School of Business and Engineering Vaud (HEIG-VD), University of Applied Sciences Western Switzerland (HES-SO), Route. de Cheseaux 1, Yverdon-Les-Bains, 1400, Switzerland.
SIB Swiss Institute of Bioinformatics, Lausanne, Switzerland.
BMC Bioinformatics. 2018 Nov 20;19(Suppl 14):420. doi: 10.1186/s12859-018-2388-7.
Antibiotic resistance and its rapid dissemination around the world threaten the efficacy of currently-used medical treatments and call for novel, innovative approaches to manage multi-drug resistant infections. Phage therapy, i.e., the use of viruses (phages) to specifically infect and kill bacteria during their life cycle, is one of the most promising alternatives to antibiotics. It is based on the correct matching between a target pathogenic bacteria and the therapeutic phage. Nevertheless, correctly matching them is a major challenge. Currently, there is no systematic method to efficiently predict whether phage-bacterium interactions exist and these pairs must be empirically tested in laboratory. Herein, we present our approach for developing a computational model able to predict whether a given phage-bacterium pair can interact based on their genome.
Based on public data from GenBank and phagesDB.org, we collected more than a thousand positive phage-bacterium interactions with their complete genomes. In addition, we generated putative negative (i.e., non-interacting) pairs. We extracted, from the collected genomes, a set of informative features based on the distribution of predictive protein-protein interactions and on their primary structure (e.g. amino-acid frequency, molecular weight and chemical composition of each protein). With these features, we generated multiple candidate datasets to train our algorithms. On this base, we built predictive models exhibiting predictive performance of around 90% in terms of F1-score, sensitivity, specificity, and accuracy, obtained on the test set with 10-fold cross-validation.
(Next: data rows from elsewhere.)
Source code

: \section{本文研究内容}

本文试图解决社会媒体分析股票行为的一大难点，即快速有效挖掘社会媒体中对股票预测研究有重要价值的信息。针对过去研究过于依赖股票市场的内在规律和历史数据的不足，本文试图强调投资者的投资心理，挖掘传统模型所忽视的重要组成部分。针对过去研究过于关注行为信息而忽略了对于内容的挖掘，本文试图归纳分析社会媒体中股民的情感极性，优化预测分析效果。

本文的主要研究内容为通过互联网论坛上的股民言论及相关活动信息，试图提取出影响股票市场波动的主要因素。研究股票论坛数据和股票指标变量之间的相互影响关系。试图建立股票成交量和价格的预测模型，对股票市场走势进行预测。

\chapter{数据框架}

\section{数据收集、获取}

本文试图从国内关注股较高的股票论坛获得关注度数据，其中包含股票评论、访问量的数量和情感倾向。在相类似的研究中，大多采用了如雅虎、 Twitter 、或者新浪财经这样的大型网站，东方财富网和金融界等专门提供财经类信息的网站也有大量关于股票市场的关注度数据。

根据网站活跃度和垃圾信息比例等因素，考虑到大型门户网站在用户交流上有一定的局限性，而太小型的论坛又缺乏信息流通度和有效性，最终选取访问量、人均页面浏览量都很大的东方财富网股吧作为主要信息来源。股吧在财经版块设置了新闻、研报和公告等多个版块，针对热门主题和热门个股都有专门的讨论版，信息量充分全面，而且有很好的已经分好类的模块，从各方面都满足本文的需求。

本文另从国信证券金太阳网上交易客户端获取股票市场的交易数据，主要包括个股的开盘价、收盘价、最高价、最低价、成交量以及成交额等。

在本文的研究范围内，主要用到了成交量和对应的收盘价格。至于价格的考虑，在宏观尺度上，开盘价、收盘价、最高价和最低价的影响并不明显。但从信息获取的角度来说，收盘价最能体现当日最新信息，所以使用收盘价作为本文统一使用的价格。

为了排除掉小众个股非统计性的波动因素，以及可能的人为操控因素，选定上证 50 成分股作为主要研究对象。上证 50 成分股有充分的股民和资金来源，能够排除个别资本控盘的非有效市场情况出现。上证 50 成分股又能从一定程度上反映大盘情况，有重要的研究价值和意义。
These promising results reinforce the hypothesis that machine learning techniques may produce highly-predictive models accelerating the search of interacting phage-bacteria pairs.
抗生素耐药性及其在全球范围内的快速传播威胁到目前使用的医疗治疗方法的疗效,因此需要寻找新的、创新的方法来治疗多重耐药感染。噬菌体疗法,即利用病毒(噬菌体)在细菌生命周期内特异性感染和杀死细菌,是抗生素的最有前途的替代品之一。它基于目标致病菌和治疗性噬菌体之间的正确匹配。然而,正确匹配它们是一个主要挑战。目前,没有一种系统的方法可以有效地预测噬菌体-细菌相互作用是否存在,这些配对必须在实验室中进行经验性测试。在此,我们介绍了一种开发计算模型的方法,该模型能够根据其基因组预测给定的噬菌体-细菌对是否能够相互作用。
基于 GenBank 和 phagesDB.org 上的公共数据,我们收集了一千多个具有完整基因组的阳性噬菌体-细菌相互作用。此外,我们还生成了假定的阴性(即非相互作用)对。我们从收集的基因组中提取了一组基于预测蛋白-蛋白相互作用分布和它们的一级结构(例如,每个蛋白的氨基酸频率、分子量和化学组成)的信息特征。利用这些特征,我们生成了多个候选数据集来训练我们的算法。在此基础上,我们构建了预测模型,在 10 倍交叉验证的测试集上,其 F1 分数、敏感性、特异性和准确性的预测性能约为 90%。
这些有希望的结果强化了这样一种假设,即机器学习技术可以产生高度预测性的模型,从而加速寻找相互作用的噬菌体-细菌对。